Em 1812 imprime-se o primeiro livro nas oficinas da imprensa régia; “Marília de Dirceu” escrito pelo poeta luso-brasileiro Tomás António Gonzaga, ainda passou pelo crivo da censura real.

Nos anos seguintes a biblioteca recebeu a doação de grandes espólios e adquiriu vários milhares de livros e manuscritos. “A Real Biblioteca ia se impondo no cotidiano local. E o crescimento foi tal que em 1818 D. João VI ordenou que fosse remetido à Biblioteca Pública de Salvador um exemplar de cada obra em duplicata na Real Biblioteca, desde que não constasse do catálogo daquela biblioteca”, como relata o livro “A Longa Viagem da Biblioteca dos Reis - Do terremoto de Lisboa à Independência do Brasil”.
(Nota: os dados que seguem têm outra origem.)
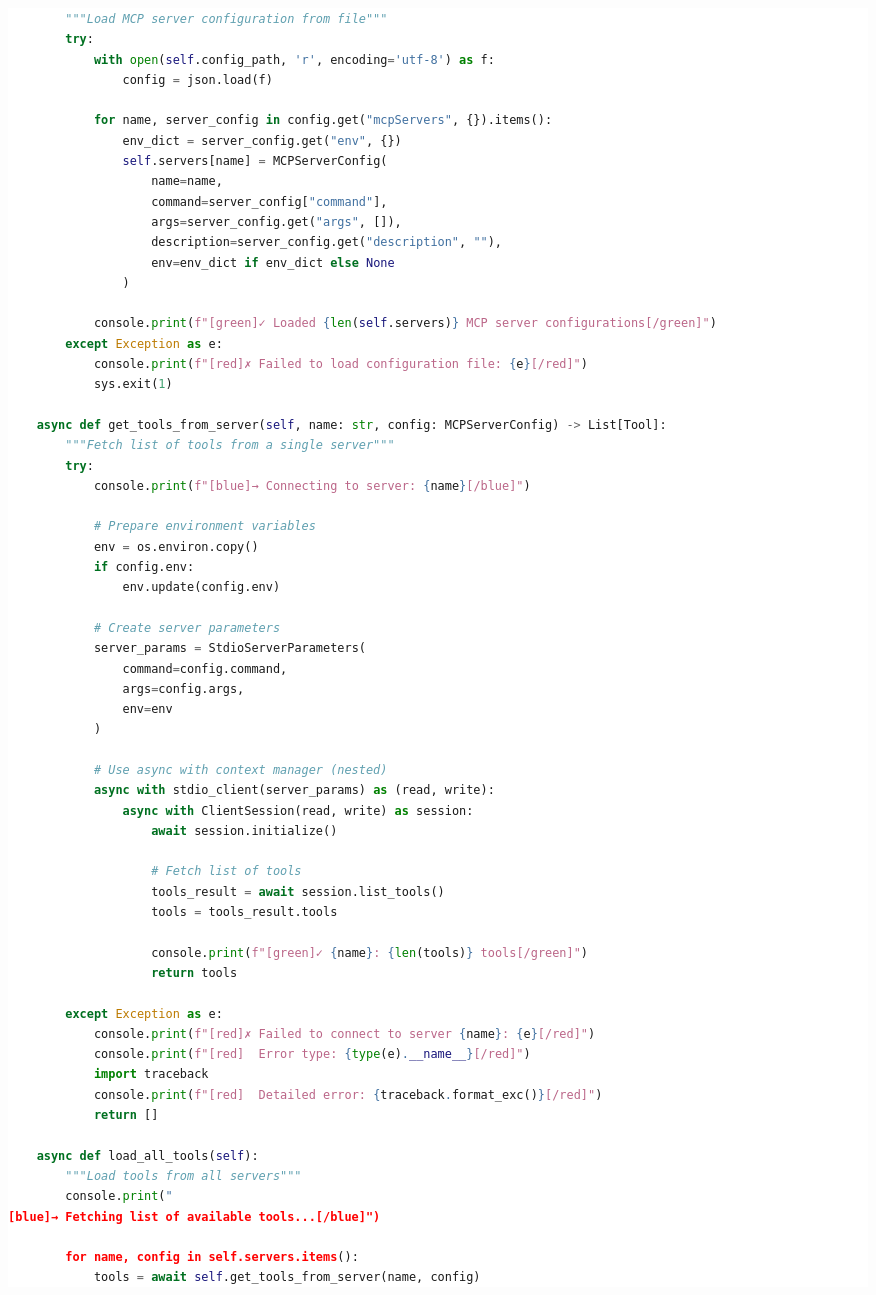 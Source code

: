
```python
        """Load MCP server configuration from file"""
        try:
            with open(self.config_path, 'r', encoding='utf-8') as f:
                config = json.load(f)

            for name, server_config in config.get("mcpServers", {}).items():
                env_dict = server_config.get("env", {})
                self.servers[name] = MCPServerConfig(
                    name=name,
                    command=server_config["command"],
                    args=server_config.get("args", []),
                    description=server_config.get("description", ""),
                    env=env_dict if env_dict else None
                )

            console.print(f"[green]✓ Loaded {len(self.servers)} MCP server configurations[/green]")
        except Exception as e:
            console.print(f"[red]✗ Failed to load configuration file: {e}[/red]")
            sys.exit(1)

    async def get_tools_from_server(self, name: str, config: MCPServerConfig) -> List[Tool]:
        """Fetch list of tools from a single server"""
        try:
            console.print(f"[blue]→ Connecting to server: {name}[/blue]")

            # Prepare environment variables
            env = os.environ.copy()
            if config.env:
                env.update(config.env)

            # Create server parameters
            server_params = StdioServerParameters(
                command=config.command,
                args=config.args,
                env=env
            )

            # Use async with context manager (nested)
            async with stdio_client(server_params) as (read, write):
                async with ClientSession(read, write) as session:
                    await session.initialize()

                    # Fetch list of tools
                    tools_result = await session.list_tools()
                    tools = tools_result.tools

                    console.print(f"[green]✓ {name}: {len(tools)} tools[/green]")
                    return tools

        except Exception as e:
            console.print(f"[red]✗ Failed to connect to server {name}: {e}[/red]")
            console.print(f"[red]  Error type: {type(e).__name__}[/red]")
            import traceback
            console.print(f"[red]  Detailed error: {traceback.format_exc()}[/red]")
            return []

    async def load_all_tools(self):
        """Load tools from all servers"""
        console.print("
[blue]→ Fetching list of available tools...[/blue]")

        for name, config in self.servers.items():
            tools = await self.get_tools_from_server(name, config)
``` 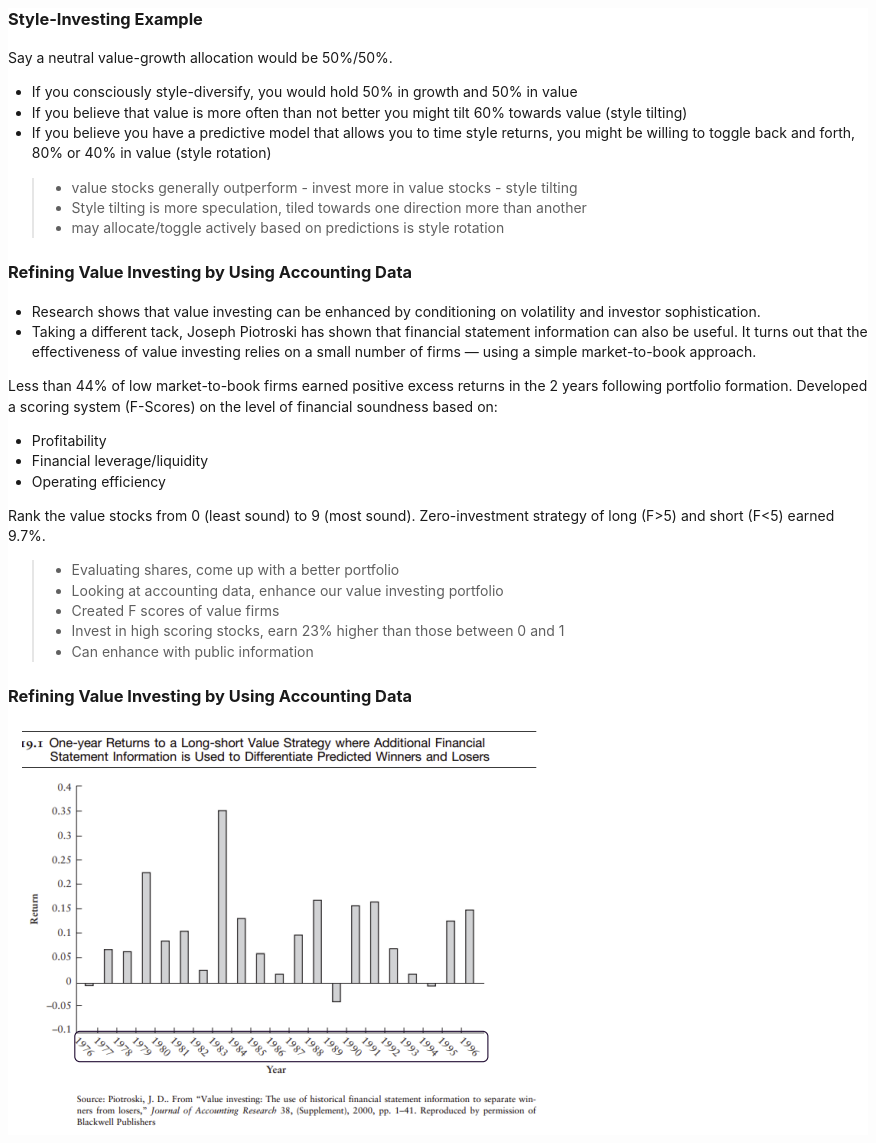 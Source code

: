 ### Style-Investing Example
Say a neutral value-growth allocation would be 50%/50%.
- If you consciously style-diversify, you would hold 50% in growth and 50% in value
- If you believe that value is more often than not better you might tilt 60% towards value (style tilting)
- If you believe you have a predictive model that allows you to time style returns, you might be willing to toggle back and forth, 80% or 40% in value (style rotation)

> - value stocks generally outperform - invest more in value stocks - style tilting
> - Style tilting is more speculation, tiled towards one direction more than another
> - may allocate/toggle actively based on predictions is style rotation

### Refining Value Investing by Using Accounting Data
- Research shows that value investing can be enhanced by conditioning on volatility and investor sophistication.
- Taking a different tack, Joseph Piotroski has shown that financial statement information can also be useful. It turns out that the effectiveness of value investing relies on a small number of firms — using a simple market-to-book approach.

Less than 44% of low market-to-book firms earned positive excess returns in the 2 years following 
portfolio formation.
Developed a scoring system (F-Scores) on the level of financial soundness based on:
- Profitability
- Financial leverage/liquidity
- Operating efficiency

Rank the value stocks from 0 (least sound) to 9 (most sound).
Zero-investment strategy of long (F>5) and short (F<5) earned 9.7%.

> - Evaluating shares, come up with a better portfolio
> - Looking at accounting data, enhance our value investing portfolio
> - Created F scores of value firms
> - Invest in high scoring stocks, earn 23% higher than those between 0 and 1
> - Can enhance with public information

### Refining Value Investing by Using Accounting Data
![alt text](assets\IMG108.PNG)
“O BRASIL COMPROU A SUA HISTÓRIA”

“A 25 de abril de 1821 deixou el-rei D. João o Rio de Janeiro a caminho de Lisboa. Ia profundamente sucumbido, varado de sobressaltos e tristezas, em meio à farandolagem alvoroçada dos padres, dos frades, dos ministros, dos camareiros e outros dourados parasitas da Coroa [...]”, lê-se no citado livro sobre a viagem da biblioteca.

No ano da independência do Brasil (1822), “por determinação do governo imperial, a Biblioteca passou a receber um exemplar de todas as obras, folhas periódicas e volantes impressos na Tipografia Nacional, fato precursor do que hoje é a Lei do Depósito legal”.
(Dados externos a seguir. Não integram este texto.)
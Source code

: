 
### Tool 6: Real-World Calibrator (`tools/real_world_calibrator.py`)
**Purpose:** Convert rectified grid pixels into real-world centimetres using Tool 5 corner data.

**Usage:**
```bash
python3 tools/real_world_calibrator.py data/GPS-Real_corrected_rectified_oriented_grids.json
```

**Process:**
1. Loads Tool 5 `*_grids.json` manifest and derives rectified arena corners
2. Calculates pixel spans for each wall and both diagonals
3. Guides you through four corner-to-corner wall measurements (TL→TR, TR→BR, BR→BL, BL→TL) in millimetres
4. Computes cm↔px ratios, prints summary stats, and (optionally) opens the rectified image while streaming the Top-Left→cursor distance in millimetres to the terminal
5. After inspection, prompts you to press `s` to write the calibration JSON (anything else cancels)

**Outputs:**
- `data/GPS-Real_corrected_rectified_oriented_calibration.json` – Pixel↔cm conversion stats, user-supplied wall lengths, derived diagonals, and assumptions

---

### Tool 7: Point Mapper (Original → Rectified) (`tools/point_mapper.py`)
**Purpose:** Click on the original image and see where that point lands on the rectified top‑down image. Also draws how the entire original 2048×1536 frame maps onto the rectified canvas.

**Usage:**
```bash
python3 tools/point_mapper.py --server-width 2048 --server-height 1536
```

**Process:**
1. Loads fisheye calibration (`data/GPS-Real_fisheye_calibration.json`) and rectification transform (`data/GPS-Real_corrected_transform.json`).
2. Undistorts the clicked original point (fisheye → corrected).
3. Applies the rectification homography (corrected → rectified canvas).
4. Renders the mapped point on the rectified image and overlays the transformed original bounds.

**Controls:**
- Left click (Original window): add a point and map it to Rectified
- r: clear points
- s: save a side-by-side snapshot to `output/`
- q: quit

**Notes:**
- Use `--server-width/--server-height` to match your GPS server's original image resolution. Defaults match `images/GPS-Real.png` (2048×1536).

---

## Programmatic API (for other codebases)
Nesse mesmo ano, o “padre Joaquim Dâmaso, primeiro prefeito da Real Biblioteca, volta a Portugal por não concordar com a independência, e leva consigo mais de cinco mil códices dos cerca de seis mil que vieram com a Família Real”. O regresso destes exemplares a Portugal não retiram importância à instituição que passou a chamar-se Biblioteca Imperial e Pública.
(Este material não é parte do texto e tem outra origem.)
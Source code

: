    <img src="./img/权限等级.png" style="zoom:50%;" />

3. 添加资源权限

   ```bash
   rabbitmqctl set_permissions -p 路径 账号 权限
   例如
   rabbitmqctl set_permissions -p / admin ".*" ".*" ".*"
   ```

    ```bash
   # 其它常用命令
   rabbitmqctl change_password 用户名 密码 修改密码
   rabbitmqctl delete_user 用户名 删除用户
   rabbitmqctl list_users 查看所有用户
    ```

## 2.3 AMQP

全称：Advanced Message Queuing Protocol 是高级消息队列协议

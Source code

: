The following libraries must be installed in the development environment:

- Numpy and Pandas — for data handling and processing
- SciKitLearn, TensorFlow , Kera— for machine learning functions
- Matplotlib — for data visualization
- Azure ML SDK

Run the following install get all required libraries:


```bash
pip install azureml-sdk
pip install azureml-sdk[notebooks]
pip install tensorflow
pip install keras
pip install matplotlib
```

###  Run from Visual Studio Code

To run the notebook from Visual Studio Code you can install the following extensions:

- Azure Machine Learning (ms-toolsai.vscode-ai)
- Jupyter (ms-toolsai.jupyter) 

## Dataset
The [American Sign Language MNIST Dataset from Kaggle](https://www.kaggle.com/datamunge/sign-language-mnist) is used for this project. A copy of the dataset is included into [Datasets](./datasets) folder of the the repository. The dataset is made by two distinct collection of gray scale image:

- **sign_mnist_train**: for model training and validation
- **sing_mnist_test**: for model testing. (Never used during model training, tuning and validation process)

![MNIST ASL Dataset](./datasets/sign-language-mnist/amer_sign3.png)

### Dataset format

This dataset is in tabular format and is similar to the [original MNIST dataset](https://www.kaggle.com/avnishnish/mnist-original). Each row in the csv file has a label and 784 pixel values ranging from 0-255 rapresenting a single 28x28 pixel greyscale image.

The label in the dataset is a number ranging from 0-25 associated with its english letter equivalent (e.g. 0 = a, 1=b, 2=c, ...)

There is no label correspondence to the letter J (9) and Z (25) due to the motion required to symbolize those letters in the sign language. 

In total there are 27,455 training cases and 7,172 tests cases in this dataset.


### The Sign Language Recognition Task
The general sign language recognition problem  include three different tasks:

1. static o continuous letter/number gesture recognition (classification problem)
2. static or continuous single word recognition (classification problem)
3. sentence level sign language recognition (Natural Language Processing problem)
A independência do Brasil envolveu um complexo processo de negociações e, em 1825, no acerto geral das contas entre Portugal e a sua antiga colónia, o maior país da América do Sul pagou “800 contos de réis, quantia, então, considerada exorbitante” pela biblioteca. “A compra foi regulamentada pela Convenção Adicional ao Tratado de Paz e Amizade, celebrado entre o Brasil e Portugal, em 29 de agosto”, lê-se no site da instituição.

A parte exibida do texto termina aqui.